Print the records below exactly, starting at the first line and stopping after the line that contains "Lageberichts sowie deren". Leave out any pictures.

(Beginning of DATA FOR THIS TASK)

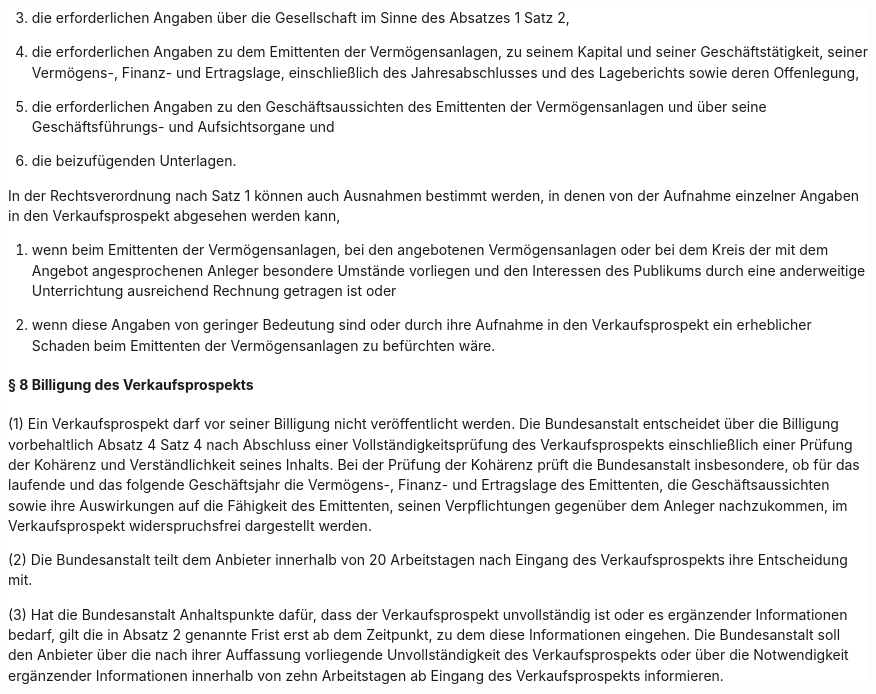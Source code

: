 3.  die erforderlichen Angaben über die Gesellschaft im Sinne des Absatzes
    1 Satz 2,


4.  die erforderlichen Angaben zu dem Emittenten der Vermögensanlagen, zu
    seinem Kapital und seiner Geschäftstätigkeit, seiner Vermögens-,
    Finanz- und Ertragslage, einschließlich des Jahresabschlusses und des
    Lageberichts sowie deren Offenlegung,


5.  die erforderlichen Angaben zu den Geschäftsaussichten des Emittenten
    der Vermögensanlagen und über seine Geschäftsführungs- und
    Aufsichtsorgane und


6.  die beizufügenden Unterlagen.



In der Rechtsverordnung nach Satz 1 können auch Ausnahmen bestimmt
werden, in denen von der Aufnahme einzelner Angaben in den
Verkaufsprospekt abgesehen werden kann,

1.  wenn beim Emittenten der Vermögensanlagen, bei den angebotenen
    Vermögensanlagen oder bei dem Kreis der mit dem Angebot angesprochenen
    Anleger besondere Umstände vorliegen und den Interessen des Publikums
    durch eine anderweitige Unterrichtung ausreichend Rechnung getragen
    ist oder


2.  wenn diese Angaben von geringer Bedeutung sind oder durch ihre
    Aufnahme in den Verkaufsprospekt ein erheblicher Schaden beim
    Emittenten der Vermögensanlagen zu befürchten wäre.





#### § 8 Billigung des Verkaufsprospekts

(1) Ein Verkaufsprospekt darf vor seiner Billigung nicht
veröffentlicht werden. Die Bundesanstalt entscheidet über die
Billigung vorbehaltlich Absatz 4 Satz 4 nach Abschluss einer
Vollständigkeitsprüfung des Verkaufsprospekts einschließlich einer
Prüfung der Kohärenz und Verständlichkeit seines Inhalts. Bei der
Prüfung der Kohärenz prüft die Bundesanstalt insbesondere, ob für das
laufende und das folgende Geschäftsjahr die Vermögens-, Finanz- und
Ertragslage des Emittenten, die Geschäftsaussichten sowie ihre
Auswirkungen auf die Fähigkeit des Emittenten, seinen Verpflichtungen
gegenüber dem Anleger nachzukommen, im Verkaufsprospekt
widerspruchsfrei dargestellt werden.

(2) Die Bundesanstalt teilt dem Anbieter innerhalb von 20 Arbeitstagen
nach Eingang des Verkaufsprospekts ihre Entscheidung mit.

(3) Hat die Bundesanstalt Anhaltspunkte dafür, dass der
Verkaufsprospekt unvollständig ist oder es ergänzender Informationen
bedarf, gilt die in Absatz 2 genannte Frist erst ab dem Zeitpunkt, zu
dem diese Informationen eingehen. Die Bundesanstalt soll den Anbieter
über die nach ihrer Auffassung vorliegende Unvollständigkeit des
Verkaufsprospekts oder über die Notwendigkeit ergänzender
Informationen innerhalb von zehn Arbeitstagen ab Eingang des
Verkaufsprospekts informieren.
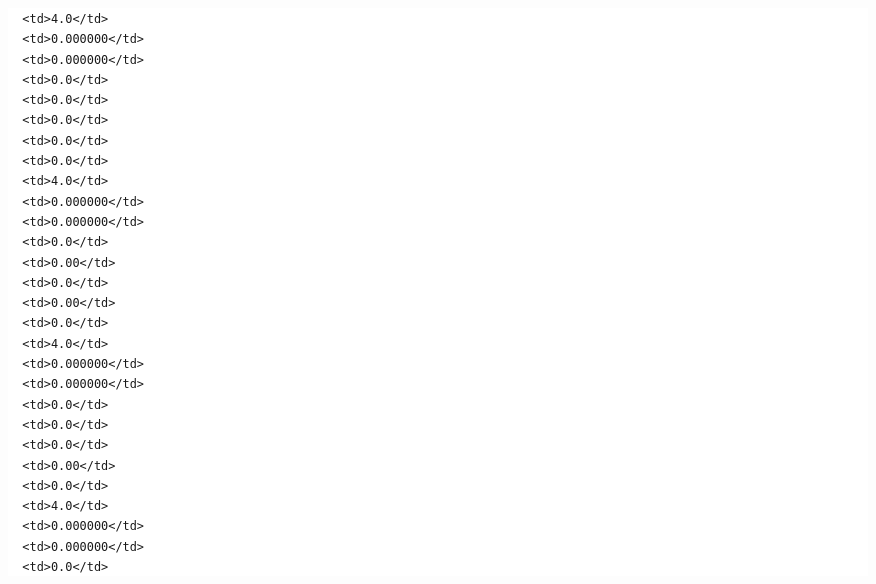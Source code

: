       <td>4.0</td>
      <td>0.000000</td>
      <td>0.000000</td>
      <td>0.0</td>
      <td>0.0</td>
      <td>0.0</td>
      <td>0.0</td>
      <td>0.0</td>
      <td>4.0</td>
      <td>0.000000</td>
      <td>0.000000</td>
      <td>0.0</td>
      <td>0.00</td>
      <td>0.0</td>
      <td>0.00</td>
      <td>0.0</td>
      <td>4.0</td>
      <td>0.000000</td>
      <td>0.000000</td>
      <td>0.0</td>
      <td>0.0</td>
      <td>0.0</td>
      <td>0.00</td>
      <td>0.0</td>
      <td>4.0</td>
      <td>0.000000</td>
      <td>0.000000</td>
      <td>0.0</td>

(End of DATA FOR THIS TASK)

__COMPLETED EXERCISE__
Source code

: 3.  die erforderlichen Angaben über die Gesellschaft im Sinne des Absatzes
    1 Satz 2,


4.  die erforderlichen Angaben zu dem Emittenten der Vermögensanlagen, zu
    seinem Kapital und seiner Geschäftstätigkeit, seiner Vermögens-,
    Finanz- und Ertragslage, einschließlich des Jahresabschlusses und des
    Lageberichts sowie deren Offenlegung,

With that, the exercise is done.